Check each line of the entries below for the word "fallos", and copy the lines that have it.

(Data extracted from a collection)
★ ★ ★ ★ ★
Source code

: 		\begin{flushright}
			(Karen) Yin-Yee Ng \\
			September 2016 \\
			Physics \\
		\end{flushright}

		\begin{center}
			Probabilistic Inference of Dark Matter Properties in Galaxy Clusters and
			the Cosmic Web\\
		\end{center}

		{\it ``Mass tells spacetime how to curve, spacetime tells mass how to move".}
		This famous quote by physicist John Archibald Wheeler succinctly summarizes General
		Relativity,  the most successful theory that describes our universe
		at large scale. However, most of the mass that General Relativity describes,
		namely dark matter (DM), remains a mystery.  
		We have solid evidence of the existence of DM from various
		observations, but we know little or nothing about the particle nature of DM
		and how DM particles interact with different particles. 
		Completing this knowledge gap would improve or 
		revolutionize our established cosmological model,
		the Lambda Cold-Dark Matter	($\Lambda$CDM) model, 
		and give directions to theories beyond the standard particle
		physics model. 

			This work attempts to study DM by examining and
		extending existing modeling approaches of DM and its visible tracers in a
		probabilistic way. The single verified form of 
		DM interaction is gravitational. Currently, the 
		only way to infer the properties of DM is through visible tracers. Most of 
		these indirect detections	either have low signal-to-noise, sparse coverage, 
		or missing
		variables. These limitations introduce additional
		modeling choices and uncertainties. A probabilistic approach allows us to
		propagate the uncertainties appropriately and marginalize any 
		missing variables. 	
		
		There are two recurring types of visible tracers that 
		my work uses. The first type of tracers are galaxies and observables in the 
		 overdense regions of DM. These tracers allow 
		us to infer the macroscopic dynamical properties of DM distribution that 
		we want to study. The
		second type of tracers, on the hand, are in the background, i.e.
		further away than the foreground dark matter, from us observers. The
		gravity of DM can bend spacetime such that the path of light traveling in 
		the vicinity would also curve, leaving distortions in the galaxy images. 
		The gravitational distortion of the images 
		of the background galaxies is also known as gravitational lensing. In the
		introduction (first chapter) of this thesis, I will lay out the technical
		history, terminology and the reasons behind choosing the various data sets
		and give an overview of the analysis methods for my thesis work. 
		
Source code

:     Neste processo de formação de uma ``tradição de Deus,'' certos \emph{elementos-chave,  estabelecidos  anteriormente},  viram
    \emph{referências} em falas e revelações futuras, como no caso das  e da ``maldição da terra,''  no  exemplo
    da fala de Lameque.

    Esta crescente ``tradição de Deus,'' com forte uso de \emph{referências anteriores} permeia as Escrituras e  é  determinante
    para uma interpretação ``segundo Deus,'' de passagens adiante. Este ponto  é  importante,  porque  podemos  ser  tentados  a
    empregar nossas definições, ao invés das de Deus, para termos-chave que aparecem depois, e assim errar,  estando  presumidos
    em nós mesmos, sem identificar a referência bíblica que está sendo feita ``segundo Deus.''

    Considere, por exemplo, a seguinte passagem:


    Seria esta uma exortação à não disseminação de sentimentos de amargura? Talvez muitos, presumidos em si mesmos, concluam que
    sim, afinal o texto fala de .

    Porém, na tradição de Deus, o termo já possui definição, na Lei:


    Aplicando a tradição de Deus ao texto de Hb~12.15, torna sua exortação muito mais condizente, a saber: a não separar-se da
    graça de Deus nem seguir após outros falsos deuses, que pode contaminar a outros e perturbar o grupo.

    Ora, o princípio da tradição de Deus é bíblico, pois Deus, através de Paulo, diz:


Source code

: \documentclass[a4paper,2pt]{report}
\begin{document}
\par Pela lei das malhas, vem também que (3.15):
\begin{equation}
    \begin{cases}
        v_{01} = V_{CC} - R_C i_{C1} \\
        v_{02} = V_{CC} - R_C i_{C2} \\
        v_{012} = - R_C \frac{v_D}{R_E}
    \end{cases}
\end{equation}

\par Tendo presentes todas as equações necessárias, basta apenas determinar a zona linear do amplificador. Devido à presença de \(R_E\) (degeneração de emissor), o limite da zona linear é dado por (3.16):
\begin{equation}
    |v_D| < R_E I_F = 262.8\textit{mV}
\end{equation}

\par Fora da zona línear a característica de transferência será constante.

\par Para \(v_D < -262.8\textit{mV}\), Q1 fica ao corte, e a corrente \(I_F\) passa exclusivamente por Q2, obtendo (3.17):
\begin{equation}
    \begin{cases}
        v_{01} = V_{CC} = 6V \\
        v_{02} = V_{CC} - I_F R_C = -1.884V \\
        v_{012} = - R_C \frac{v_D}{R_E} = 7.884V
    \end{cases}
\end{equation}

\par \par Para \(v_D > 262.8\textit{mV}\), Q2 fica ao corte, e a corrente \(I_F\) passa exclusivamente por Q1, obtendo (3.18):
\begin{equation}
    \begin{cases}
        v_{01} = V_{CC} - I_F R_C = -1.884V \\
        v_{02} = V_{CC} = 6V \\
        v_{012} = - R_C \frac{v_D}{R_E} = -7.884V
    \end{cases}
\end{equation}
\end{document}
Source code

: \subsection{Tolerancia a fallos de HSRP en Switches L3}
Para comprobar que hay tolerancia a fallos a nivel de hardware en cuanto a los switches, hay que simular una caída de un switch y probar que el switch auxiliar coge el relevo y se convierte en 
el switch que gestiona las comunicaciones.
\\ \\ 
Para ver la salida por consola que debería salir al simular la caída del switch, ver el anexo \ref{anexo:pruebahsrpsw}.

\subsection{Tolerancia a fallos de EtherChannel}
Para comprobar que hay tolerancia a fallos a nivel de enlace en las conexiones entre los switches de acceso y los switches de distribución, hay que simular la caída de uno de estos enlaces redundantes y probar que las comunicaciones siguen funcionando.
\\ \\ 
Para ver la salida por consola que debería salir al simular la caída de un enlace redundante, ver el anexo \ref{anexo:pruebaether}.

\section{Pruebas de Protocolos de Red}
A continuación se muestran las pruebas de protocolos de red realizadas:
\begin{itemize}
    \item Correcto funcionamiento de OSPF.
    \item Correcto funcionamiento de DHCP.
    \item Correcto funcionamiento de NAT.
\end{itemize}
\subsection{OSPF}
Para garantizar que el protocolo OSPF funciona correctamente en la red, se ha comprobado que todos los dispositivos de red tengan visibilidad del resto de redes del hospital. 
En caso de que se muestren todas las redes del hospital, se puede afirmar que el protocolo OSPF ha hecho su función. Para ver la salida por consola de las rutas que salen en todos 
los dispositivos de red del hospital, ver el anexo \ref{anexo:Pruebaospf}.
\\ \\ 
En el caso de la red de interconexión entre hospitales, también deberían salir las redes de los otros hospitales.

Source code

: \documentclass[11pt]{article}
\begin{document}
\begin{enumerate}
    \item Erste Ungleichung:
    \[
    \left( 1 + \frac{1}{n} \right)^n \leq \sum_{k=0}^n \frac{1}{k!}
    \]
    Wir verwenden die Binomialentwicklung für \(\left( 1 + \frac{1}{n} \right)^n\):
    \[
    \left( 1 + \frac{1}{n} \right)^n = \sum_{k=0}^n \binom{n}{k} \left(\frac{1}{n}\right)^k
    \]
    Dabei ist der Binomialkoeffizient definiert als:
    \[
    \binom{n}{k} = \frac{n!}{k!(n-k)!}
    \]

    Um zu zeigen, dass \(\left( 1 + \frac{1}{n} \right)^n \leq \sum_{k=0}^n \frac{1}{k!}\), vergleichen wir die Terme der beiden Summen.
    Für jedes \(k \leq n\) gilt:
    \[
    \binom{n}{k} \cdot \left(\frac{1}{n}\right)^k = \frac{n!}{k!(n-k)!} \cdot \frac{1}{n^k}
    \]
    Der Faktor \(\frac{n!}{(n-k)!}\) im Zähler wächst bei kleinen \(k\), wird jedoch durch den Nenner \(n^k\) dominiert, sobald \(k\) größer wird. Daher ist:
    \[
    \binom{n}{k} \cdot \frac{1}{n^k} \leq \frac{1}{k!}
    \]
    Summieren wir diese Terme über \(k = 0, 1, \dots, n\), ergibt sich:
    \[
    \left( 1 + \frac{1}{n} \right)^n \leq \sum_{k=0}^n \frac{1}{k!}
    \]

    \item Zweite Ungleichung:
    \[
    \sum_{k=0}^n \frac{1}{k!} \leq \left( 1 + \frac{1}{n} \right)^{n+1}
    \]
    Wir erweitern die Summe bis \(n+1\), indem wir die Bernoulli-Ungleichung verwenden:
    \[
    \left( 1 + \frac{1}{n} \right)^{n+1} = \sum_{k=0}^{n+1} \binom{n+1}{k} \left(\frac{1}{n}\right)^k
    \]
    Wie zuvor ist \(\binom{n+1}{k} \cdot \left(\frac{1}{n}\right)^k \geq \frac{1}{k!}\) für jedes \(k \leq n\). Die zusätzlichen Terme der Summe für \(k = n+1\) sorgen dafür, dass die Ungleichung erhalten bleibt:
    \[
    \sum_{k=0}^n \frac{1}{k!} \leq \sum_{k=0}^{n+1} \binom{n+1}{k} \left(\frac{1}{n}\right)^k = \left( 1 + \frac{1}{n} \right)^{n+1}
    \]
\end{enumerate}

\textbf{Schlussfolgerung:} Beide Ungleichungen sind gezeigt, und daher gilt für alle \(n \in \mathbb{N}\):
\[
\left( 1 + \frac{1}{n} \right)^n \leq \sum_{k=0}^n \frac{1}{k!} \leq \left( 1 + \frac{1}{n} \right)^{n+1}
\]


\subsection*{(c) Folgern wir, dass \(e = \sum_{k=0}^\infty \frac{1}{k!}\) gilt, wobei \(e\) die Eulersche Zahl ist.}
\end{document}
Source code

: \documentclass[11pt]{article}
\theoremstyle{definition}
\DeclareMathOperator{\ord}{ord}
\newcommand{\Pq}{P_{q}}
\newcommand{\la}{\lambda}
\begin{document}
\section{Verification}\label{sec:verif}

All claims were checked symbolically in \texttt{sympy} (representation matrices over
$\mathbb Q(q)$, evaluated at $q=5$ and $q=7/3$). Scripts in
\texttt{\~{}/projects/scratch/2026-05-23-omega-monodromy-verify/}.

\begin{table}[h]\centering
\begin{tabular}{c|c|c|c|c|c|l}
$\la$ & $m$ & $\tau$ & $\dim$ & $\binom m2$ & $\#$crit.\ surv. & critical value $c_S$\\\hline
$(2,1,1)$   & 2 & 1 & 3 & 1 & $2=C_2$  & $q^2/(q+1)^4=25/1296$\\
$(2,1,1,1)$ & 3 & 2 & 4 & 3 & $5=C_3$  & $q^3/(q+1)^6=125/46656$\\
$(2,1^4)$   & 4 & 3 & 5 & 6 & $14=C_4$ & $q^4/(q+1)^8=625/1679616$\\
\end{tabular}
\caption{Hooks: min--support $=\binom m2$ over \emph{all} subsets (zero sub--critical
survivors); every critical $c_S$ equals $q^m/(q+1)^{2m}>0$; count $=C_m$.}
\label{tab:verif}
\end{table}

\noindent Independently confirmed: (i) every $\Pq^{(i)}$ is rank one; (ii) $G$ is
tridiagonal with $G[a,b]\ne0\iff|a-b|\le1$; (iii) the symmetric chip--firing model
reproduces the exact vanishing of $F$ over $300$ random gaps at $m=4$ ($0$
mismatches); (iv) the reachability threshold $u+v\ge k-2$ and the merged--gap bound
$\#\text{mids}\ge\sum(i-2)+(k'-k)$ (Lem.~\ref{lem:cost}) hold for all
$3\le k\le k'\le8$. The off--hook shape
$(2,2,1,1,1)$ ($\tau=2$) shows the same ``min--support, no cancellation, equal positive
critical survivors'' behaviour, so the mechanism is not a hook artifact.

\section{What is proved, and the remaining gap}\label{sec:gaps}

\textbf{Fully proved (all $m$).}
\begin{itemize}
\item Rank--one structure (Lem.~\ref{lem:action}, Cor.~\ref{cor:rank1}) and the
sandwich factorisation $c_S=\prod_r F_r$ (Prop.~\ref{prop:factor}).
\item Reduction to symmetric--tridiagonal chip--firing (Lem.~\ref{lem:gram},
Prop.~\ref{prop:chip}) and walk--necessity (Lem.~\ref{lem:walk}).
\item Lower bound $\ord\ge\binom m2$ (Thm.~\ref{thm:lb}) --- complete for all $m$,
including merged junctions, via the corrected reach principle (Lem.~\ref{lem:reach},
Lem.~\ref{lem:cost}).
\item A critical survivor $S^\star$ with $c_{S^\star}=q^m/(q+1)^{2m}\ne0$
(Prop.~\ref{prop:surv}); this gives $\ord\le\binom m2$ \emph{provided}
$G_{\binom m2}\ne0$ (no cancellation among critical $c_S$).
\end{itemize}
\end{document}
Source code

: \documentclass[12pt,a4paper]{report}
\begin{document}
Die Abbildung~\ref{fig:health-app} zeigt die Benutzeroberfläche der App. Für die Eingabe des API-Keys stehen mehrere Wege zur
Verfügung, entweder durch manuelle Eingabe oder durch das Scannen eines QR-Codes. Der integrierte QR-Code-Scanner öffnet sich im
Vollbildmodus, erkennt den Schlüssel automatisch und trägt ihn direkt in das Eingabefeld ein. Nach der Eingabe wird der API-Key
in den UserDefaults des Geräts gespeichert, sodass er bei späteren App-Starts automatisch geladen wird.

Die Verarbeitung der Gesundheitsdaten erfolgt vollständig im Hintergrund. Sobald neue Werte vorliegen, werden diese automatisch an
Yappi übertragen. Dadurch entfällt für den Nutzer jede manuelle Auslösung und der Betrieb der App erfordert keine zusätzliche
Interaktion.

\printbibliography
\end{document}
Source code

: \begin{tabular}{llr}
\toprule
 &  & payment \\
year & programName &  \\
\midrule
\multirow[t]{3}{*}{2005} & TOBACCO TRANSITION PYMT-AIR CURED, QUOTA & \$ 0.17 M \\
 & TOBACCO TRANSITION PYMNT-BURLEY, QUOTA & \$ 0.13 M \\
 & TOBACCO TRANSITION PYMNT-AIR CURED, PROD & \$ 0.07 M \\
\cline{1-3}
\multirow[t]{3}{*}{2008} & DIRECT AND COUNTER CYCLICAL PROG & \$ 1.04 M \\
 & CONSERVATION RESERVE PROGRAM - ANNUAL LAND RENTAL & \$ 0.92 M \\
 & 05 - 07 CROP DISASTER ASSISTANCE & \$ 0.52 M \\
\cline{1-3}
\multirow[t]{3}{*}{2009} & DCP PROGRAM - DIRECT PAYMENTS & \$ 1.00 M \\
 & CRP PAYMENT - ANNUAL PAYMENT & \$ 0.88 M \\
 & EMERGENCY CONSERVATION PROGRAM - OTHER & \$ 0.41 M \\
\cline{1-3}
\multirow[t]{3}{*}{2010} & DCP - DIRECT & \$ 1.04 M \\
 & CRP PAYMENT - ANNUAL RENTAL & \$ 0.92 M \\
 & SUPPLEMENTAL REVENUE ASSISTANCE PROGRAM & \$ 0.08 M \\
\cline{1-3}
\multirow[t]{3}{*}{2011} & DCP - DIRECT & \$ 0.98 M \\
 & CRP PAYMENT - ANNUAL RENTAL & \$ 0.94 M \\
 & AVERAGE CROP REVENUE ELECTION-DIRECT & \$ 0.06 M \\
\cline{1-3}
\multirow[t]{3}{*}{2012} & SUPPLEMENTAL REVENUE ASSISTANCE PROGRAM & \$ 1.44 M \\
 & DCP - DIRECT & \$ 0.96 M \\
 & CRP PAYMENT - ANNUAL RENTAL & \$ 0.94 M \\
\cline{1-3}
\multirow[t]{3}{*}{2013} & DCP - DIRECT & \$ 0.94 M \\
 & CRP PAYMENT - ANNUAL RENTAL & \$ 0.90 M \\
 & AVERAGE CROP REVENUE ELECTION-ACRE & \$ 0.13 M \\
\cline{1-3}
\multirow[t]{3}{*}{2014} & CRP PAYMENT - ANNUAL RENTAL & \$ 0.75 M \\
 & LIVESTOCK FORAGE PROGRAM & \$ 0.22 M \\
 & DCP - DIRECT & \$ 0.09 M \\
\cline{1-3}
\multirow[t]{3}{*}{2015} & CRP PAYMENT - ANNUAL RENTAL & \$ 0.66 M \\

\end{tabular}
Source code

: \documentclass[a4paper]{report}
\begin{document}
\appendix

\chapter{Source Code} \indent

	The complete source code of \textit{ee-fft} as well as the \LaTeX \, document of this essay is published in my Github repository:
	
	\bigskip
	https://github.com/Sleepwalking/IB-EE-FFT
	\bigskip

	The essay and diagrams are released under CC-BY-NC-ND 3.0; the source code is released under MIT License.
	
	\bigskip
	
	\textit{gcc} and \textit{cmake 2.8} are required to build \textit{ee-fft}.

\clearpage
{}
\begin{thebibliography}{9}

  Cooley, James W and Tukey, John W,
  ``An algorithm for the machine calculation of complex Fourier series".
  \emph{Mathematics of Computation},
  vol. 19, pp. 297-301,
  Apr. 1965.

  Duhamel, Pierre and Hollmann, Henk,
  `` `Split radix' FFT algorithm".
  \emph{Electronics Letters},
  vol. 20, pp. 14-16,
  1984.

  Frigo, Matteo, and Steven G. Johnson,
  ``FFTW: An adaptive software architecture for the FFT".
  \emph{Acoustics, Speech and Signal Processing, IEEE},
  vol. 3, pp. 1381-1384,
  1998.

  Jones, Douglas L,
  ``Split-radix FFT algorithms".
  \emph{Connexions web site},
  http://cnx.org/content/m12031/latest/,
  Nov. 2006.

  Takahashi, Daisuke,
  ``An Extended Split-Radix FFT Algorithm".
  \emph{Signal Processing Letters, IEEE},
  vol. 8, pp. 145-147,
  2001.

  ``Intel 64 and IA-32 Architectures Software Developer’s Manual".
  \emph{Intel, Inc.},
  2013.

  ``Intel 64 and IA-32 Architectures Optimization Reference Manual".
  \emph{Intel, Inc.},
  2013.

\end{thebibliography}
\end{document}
★ ★ ★ ★ ★
**Answer box**
: \subsection{Tolerancia a fallos de HSRP en Switches L3}
Para comprobar que hay tolerancia a fallos a nivel de hardware en cuanto a los switches, hay que simular una caída de un switch y probar que el switch auxiliar coge el relevo y se convierte en 
\subsection{Tolerancia a fallos de EtherChannel}
Para comprobar que hay tolerancia a fallos a nivel de enlace en las conexiones entre los switches de acceso y los switches de distribución, hay que simular la caída de uno de estos enlaces redundantes y probar que las comunicaciones siguen funcionando.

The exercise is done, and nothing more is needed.